Brief: Using the material below, return exactly the lines between the one holding "# Before Building" and the one holding "by using cmake's", inclusive, and no others.

Input data:
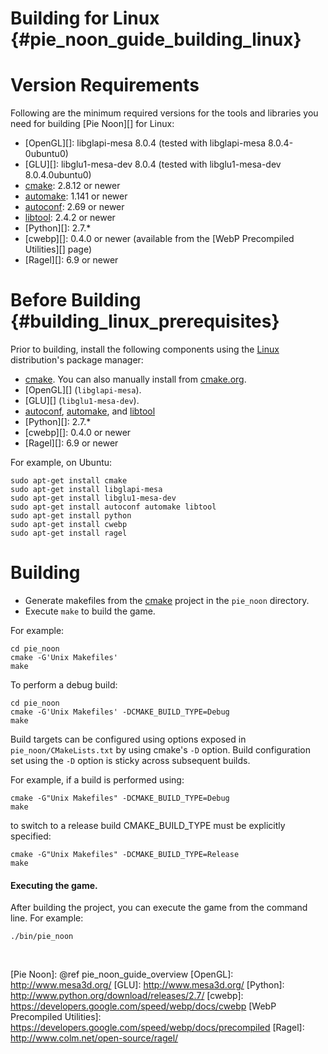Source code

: Building for Linux    {#pie_noon_guide_building_linux}
==================

# Version Requirements

Following are the minimum required versions for the tools and libraries you
need for building [Pie Noon][] for Linux:

-   [OpenGL][]: libglapi-mesa 8.0.4 (tested with libglapi-mesa 8.0.4-0ubuntu0)
-   [GLU][]: libglu1-mesa-dev 8.0.4 (tested with
    libglu1-mesa-dev 8.0.4.0ubuntu0)
-   [cmake][]: 2.8.12 or newer
-   [automake][]: 1.141 or newer
-   [autoconf][]: 2.69 or newer
-   [libtool][]: 2.4.2 or newer
-   [Python][]: 2.7.*
-   [cwebp][]: 0.4.0 or newer (available from the
    [WebP Precompiled Utilities][] page)
-   [Ragel][]: 6.9 or newer

# Before Building    {#building_linux_prerequisites}

Prior to building, install the following components using the [Linux][]
distribution's package manager:

-    [cmake][]. You can also manually install from
     [cmake.org](http://cmake.org).
-    [OpenGL][] (`libglapi-mesa`).
-    [GLU][] (`libglu1-mesa-dev`).
-    [autoconf][], [automake][], and [libtool][]
-    [Python][]: 2.7.*
-    [cwebp][]: 0.4.0 or newer
-    [Ragel][]: 6.9 or newer

For example, on Ubuntu:

    sudo apt-get install cmake
    sudo apt-get install libglapi-mesa
    sudo apt-get install libglu1-mesa-dev
    sudo apt-get install autoconf automake libtool
    sudo apt-get install python
    sudo apt-get install cwebp
    sudo apt-get install ragel

# Building

-   Generate makefiles from the [cmake][] project in the `pie_noon` directory.
-   Execute `make` to build the game.

For example:

    cd pie_noon
    cmake -G'Unix Makefiles'
    make

To perform a debug build:

    cd pie_noon
    cmake -G'Unix Makefiles' -DCMAKE_BUILD_TYPE=Debug
    make

Build targets can be configured using options exposed in
`pie_noon/CMakeLists.txt` by using cmake's `-D` option.
Build configuration set using the `-D` option is sticky across subsequent
builds.

For example, if a build is performed using:

    cmake -G"Unix Makefiles" -DCMAKE_BUILD_TYPE=Debug
    make

to switch to a release build CMAKE_BUILD_TYPE must be explicitly specified:

    cmake -G"Unix Makefiles" -DCMAKE_BUILD_TYPE=Release
    make

#### Executing the game.

After building the project, you can execute the game from the command line.
For example:

    ./bin/pie_noon

<br>

  [autoconf]: http://www.gnu.org/software/autoconf/
  [automake]: http://www.gnu.org/software/automake/
  [libtool]: http://www.gnu.org/software/libtool/
  [cmake]: http://www.cmake.org/
  [Linux]: http://en.wikipedia.org/wiki/Linux
  [Pie Noon]: @ref pie_noon_guide_overview
  [OpenGL]: http://www.mesa3d.org/
  [GLU]: http://www.mesa3d.org/
  [Python]: http://www.python.org/download/releases/2.7/
  [cwebp]: https://developers.google.com/speed/webp/docs/cwebp
  [WebP Precompiled Utilities]: https://developers.google.com/speed/webp/docs/precompiled
  [Ragel]: http://www.colm.net/open-source/ragel/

Result:
# Before Building    {#building_linux_prerequisites}

Prior to building, install the following components using the [Linux][]
distribution's package manager:

-    [cmake][]. You can also manually install from
     [cmake.org](http://cmake.org).
-    [OpenGL][] (`libglapi-mesa`).
-    [GLU][] (`libglu1-mesa-dev`).
-    [autoconf][], [automake][], and [libtool][]
-    [Python][]: 2.7.*
-    [cwebp][]: 0.4.0 or newer
-    [Ragel][]: 6.9 or newer

For example, on Ubuntu:

    sudo apt-get install cmake
    sudo apt-get install libglapi-mesa
    sudo apt-get install libglu1-mesa-dev
    sudo apt-get install autoconf automake libtool
    sudo apt-get install python
    sudo apt-get install cwebp
    sudo apt-get install ragel

# Building

-   Generate makefiles from the [cmake][] project in the `pie_noon` directory.
-   Execute `make` to build the game.

For example:

    cd pie_noon
    cmake -G'Unix Makefiles'
    make

To perform a debug build:

    cd pie_noon
    cmake -G'Unix Makefiles' -DCMAKE_BUILD_TYPE=Debug
    make

Build targets can be configured using options exposed in
`pie_noon/CMakeLists.txt` by using cmake's `-D` option.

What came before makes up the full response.